Behind Generative Models [In Progress ]

Table of Contents

Diffusion-based models, exemplified by Mid-journey, DALL-E, and Stable Diffusion, offer a unique approach to data generation by applying random noise and evolving it over time. While each model has its unique features, they all showcase the potential of diffusion-based techniques in creating high-quality, natural-looking outputs in machine learning

Background

In recent years, diffusion-based models have become a hot topic in the world of ML, offering a unique approach to generating high-quality data like images or text. Unlike traditional machine learning models, which typically operate through straightforward mapping functions, diffusion models work by applying random noise to data and evolving it over time. This results in a more organic, less predictable pattern that can generate more natural-looking images or produce more nuanced textual outputs.

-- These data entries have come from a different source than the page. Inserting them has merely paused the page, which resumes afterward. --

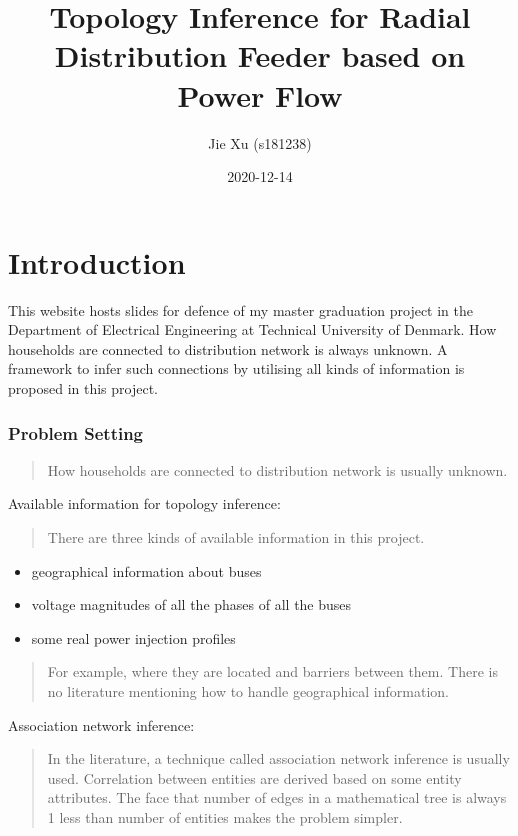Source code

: \documentclass[
]{book}
\title{Topology Inference for Radial Distribution Feeder based on Power Flow}
\author{Jie Xu (s181238)}
\date{2020-12-14}
\providecommand{\tightlist}{%
  \setlength{\itemsep}{0pt}\setlength{\parskip}{0pt}}
\begin{document}
\maketitle

{
\setcounter{tocdepth}{1}
\tableofcontents
}
\hypertarget{introduction}{%
\chapter{Introduction}\label{introduction}}

This website hosts slides for defence of my master graduation project in the
Department of Electrical Engineering at Technical University of Denmark. How
households are connected to distribution network is always unknown. A framework
to infer such connections by utilising all kinds of information is proposed in
this project.

\hypertarget{problem-setting}{%
\subsection*{Problem Setting}\label{problem-setting}}

\begin{quote}
How households are connected to distribution network is usually unknown.
\end{quote}

Available information for topology inference:

\begin{quote}
There are three kinds of available information in this project.
\end{quote}

\begin{itemize}
\tightlist
\item
  geographical information about buses
\item
  voltage magnitudes of all the phases of all the buses
\item
  some real power injection profiles
\end{itemize}

\begin{quote}
For example, where they are located and barriers between them.
There is no literature mentioning how to handle geographical information.
\end{quote}

Association network inference:

\begin{quote}
In the literature, a technique called association network inference is
usually used. Correlation between entities are derived based on some entity
attributes. The face that number of edges in a mathematical tree is always 1
less than number of entities makes the problem simpler.
\end{quote}
\end{document}

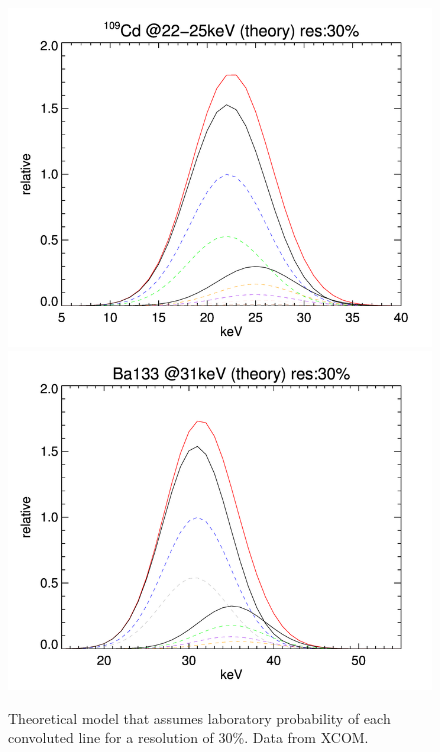 \documentclass[10pt,a4paper, openany]{book}
\begin{document}
\begin{figure}[!h]
\begin{center}
\includegraphics[scale=0.2]{imm/22kev_gauss.png}
\includegraphics[scale=0.2]{imm/31kev_gauss.png}
\end{center}
\caption{Theoretical model that assumes laboratory probability of each convoluted line for a resolution of 30\%. Data from XCOM.}
\label{fig:th}
\end{figure}
\end{document}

Models like Mid-journey, DALL-E, and Stable Diffusion represent the cutting edge in this space. Mid-journey and Stable Diffusion are particularly focused on image generation and take advantage of an offline, open-source framework to ensure quality and accessibility. DALL-E, on the other hand, is widely celebrated for its capability to generate highly creative images based on textual prompts. While each has its own unique features and benefits, they all exemplify the power and potential of diffusion-based techniques in machine learning.

Basic Frameworks

The best-in-class image generation models typically contain the following three main components (Those three components are usually trained separately and assembled together).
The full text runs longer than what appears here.